Il decreto adottato nel fine settimana dal governo per contenere il contagio da coronavirus pregiudica direttamente l’attività lavorativa nelle aree interessate. Al di là delle situazioni critiche che stanno emergendo per la psicosi che si sta già ripercuotendo sui consumi di aree metropolitane importanti come Milano, i lavoratori coinvolti dallo stop delle attività si trovano di fronte a un panorama composito.

A casa per l’ordinanza: stipendio pagato

Come ricorda un approfondimento della Fondazione Studi dei Consulenti del Lavoro, nel caso in cui i lavoratori non possano uscire di casa per una decisione della Pubblica autorità, la norma prevede la casistica della “impossibilità a recarsi al lavoro per cause indipendenti dalla volontà del lavoratore” che rimarrà dunque a casa ma con la retribuzione pagata.

Le forme di sostegno allo studio

Visto che la scelta dipende dalla tutela della salute pubblica, il governo sta studiando una forma di protezione per quei datori di lavoro che si ritrovano a pagare dipendenti senza poter godere delle loro prestazioni. Lo strumento principe sarà la cassa integrazione ordinaria, ma per intervenire anche sulle realtà più piccole si ragiona di far intervenire il Fondo d’Integrazione salariale (formalmente attivabile da tutti i datori di lavoro, anche non organizzati in forma d’impresa, che occupano mediamente più di cinque dipendenti) o la cassa in deroga. Il tavolo aperto al ministero del Lavoro, con le parti sociali, si riaggiornerà martedì pomeriggio e intanto i sindacati – come sintetizzato da Landini (Cgil) – hanno chiesto “un confronto più ampio con il governo con un coordinamento fattivo tra tutti i ministeri coinvolti”.

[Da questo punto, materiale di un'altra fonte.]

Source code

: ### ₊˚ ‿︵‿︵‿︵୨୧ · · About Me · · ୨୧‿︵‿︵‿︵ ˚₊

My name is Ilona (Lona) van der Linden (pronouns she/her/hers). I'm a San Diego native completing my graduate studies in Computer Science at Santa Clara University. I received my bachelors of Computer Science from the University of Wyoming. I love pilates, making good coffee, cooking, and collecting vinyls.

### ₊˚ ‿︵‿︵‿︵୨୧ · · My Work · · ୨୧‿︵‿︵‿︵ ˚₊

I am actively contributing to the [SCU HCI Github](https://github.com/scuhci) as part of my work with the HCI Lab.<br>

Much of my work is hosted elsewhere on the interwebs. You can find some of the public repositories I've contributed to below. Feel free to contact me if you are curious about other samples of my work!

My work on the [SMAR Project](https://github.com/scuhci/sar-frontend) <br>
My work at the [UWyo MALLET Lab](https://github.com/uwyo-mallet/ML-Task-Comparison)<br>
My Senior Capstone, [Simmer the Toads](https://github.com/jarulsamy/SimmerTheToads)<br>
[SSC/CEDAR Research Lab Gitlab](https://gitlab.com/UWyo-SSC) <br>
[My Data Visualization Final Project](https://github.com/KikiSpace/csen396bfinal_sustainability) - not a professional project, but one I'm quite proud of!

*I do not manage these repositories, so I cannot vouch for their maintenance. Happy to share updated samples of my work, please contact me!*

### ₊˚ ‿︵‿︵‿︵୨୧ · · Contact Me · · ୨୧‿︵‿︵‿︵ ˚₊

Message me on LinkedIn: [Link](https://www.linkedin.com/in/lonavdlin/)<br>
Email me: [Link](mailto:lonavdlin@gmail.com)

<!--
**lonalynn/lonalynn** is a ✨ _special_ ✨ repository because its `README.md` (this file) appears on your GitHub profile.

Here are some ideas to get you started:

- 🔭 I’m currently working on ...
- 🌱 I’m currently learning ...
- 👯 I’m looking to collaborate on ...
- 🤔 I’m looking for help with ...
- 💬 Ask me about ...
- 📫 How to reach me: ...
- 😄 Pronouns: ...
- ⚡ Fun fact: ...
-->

Anche al Mise è stato convocato un incontro dal ministro Patuanelli con i rappresentanti delle associazioni datoriali. Allo studio, emerge da indiscrezioni, c’è una serie di interventi che prevedono l’ccesso facilitato al fondo garanzia piccole e medie imprese; la sospensione dei pagamenti delle bollette di luce e gas; contributi per la ripresa delle attività laddove sia accertato un danno dall’emergenza, con la possibilità di estendere gli indennizzi anche alle imprese che hanno subito danni indiretti; sospensione dei termini per quel che riguarda gli adempimenti societari.

Un caso a sé è rappresentato dallo smart working, che in via normale prevede almeno un accordo siglato fra azienda e lavoratore (non necessariamente a livello sindacale) e una comunicazione obbligatoria depositata dal datore di lavoro sul portale istituzionale del Ministero del Lavoro. Con il decreto di Palazzo Chigi del 23 febbraio, però, anche questo preventivo accordo scritto non risulta più necessario.

Attività sospesa

Un trattamento simile dei lavoratori è previsto dai Consulenti qualora si verificasse il divieto d’accesso a un comune o aria geografica, con sospensione delle attività lavorative per le imprese oppure la sospensione dello svolgimento delle attività lavorative per i lavoratori residenti nel comune o nell’area interessata, anche ove le stesse si svolgano fuori dal comune interessato dallo stop. Anche in questo caso, dunque, “è di tutta evidenza l’assoluta indipendenza della impossibilità della prestazione lavorativa dalla volontà del lavoratore, essendo l’azienda stessa impedita dal provvedimento dell’autorità pubblica allo svolgimento della normale attività produttiva”. Quindi resta in piedi “il diritto alla retribuzione pur in assenza dello svolgimento della prestazione”, con possibile protezione della Cig annunciata dal Ministero del Lavoro.